ARM64 (Apple Silicon) (zsh shell)

conda env create -f environment.yml --subdir=osx-64
conda init zsh
conda activate tbs_sensorimotor_intelligence
conda config --env --set subdir osx-64

ARM64 (Apple Silicon) (bash shell)

conda env create -f environment.yml --subdir=osx-64
conda init
conda activate tbs_sensorimotor_intelligence
conda config --env --set subdir osx-64

Intel (zsh shell)

conda env create -f environment.yml
conda init zsh
conda activate tbs_sensorimotor_intelligence

Intel (bash shell)

conda env create -f environment.yml
conda init
conda activate tbs_sensorimotor_intelligence

Further Setup

At a minimum, you'll need to download the YCB object dataset before you can run experiments, though you can also download our pretrained models if you only wish to run evaluation experiments. Please see Downloading Datasets for download instructions and Filesystem Setup to optionally configure the directories used to store downloaded or generated datasets.

Running Experiments

Experiments are defined in the configs directory, including for experiments for pre-training models from scratch. Experiments can be run using the run.py or run_parallel.py scripts located in this directory with

python run.py -e <experiment_name>

python run_parallel.py -e <experiment_name> -n <num_parallel>

The -n argument is optional, and it will be set automatically if not provided.

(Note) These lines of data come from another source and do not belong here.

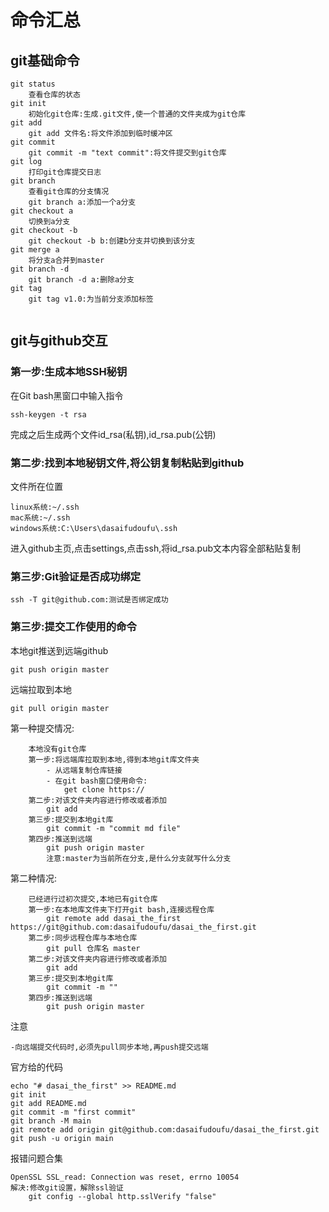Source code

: # 命令汇总

## git基础命令

```properties
git status
	查看仓库的状态
git init
	初始化git仓库:生成.git文件,使一个普通的文件夹成为git仓库
git add
	git add 文件名:将文件添加到临时缓冲区
git commit
	git commit -m "text commit":将文件提交到git仓库
git log
	打印git仓库提交日志
git branch
	查看git仓库的分支情况
	git branch a:添加一个a分支
git checkout a
	切换到a分支
git checkout -b
	git checkout -b b:创建b分支并切换到该分支
git merge a
	将分支a合并到master
git branch -d
	git branch -d a:删除a分支
git tag
	git tag v1.0:为当前分支添加标签


```

## git与github交互

### 第一步:生成本地SSH秘钥

在Git bash黑窗口中输入指令

```properties
ssh-keygen -t rsa
```

完成之后生成两个文件id_rsa(私钥),id_rsa.pub(公钥)

### 第二步:找到本地秘钥文件,将公钥复制粘贴到github

文件所在位置

```properties
linux系统:~/.ssh
mac系统:~/.ssh
windows系统:C:\Users\dasaifudoufu\.ssh
```

进入github主页,点击settings,点击ssh,将id_rsa.pub文本内容全部粘贴复制

### 第三步:Git验证是否成功绑定

```properties
ssh -T git@github.com:测试是否绑定成功
```

### 第三步:提交工作使用的命令

本地git推送到远端github

```properties
git push origin master
```

远端拉取到本地

```properties
git pull origin master
```

第一种提交情况:

```properties
	本地没有git仓库
	第一步:将远端库拉取到本地,得到本地git库文件夹
		- 从远端复制仓库链接
		- 在git bash窗口使用命令:
			get clone https://
	第二步:对该文件夹内容进行修改或者添加
		git add
	第三步:提交到本地git库
		git commit -m "commit md file"
	第四步:推送到远端
		git push origin master
		注意:master为当前所在分支,是什么分支就写什么分支
```

第二种情况:

```properties
	已经进行过初次提交,本地已有git仓库
	第一步:在本地库文件夹下打开git bash,连接远程仓库
		git remote add dasai_the_first https://git@github.com:dasaifudoufu/dasai_the_first.git
	第二步:同步远程仓库与本地仓库
		git pull 仓库名 master
	第二步:对该文件夹内容进行修改或者添加
		git add
	第三步:提交到本地git库
		git commit -m ""
	第四步:推送到远端
		git push origin master
```

注意

```properties
-向远端提交代码时,必须先pull同步本地,再push提交远端
```

官方给的代码

```properties
echo "# dasai_the_first" >> README.md
git init
git add README.md
git commit -m "first commit"
git branch -M main
git remote add origin git@github.com:dasaifudoufu/dasai_the_first.git
git push -u origin main
```

报错问题合集

```properties
OpenSSL SSL_read: Connection was reset, errno 10054
解决:修改git设置，解除ssl验证
	git config --global http.sslVerify "false"
```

Note: Not all experiments can be run in parallel. Use this table to determine whether to use run.py or run_parallel.py.

Summary of Experiments

Below is an exhaustive list of the experiment configs used in this paper, along with descriptions motivating the choice of parameters. This summary is largely organized by figure, the exceptions being configs used to generate pretrained models, data used for visualizations, and images used by ViT model.

Figure 3: Robust Sensorimotor Inference

This figure presents results from five inference experiments testing Monty's robustness under different conditions. Monty was pre-trained on 14 standard rotations derived from cube face and corner views (see full configuration details in configs/pretraining_experiments/dist_agent_1lm).

Consists of 5 experiments:

dist_agent_1lm: Standard inference with no sensor noise or random rotations
dist_agent_1lm_noise_all: Tests robustness to heavy sensor noise
dist_agent_1lm_randrot_14: Tests performance across 14 random rotations, not seen during training
dist_agent_1lm_randrot_14_noise_all: Tests performance with both random rotations and heavy sensor noise
dist_agent_1lm_randrot_14_noise_all_color_clamped: Tests performance with random rotations, heavy sensor noise, and with the color feature for each observation clamped to blue.

Here we are showing the performance of the "standard" version of Monty, using:

77 objects
14 rotations
Goal-state-driven/hypothesis-testing policy active
A single LM (no voting)

The main output measures are accuracy and rotation error (degrees) for each condition.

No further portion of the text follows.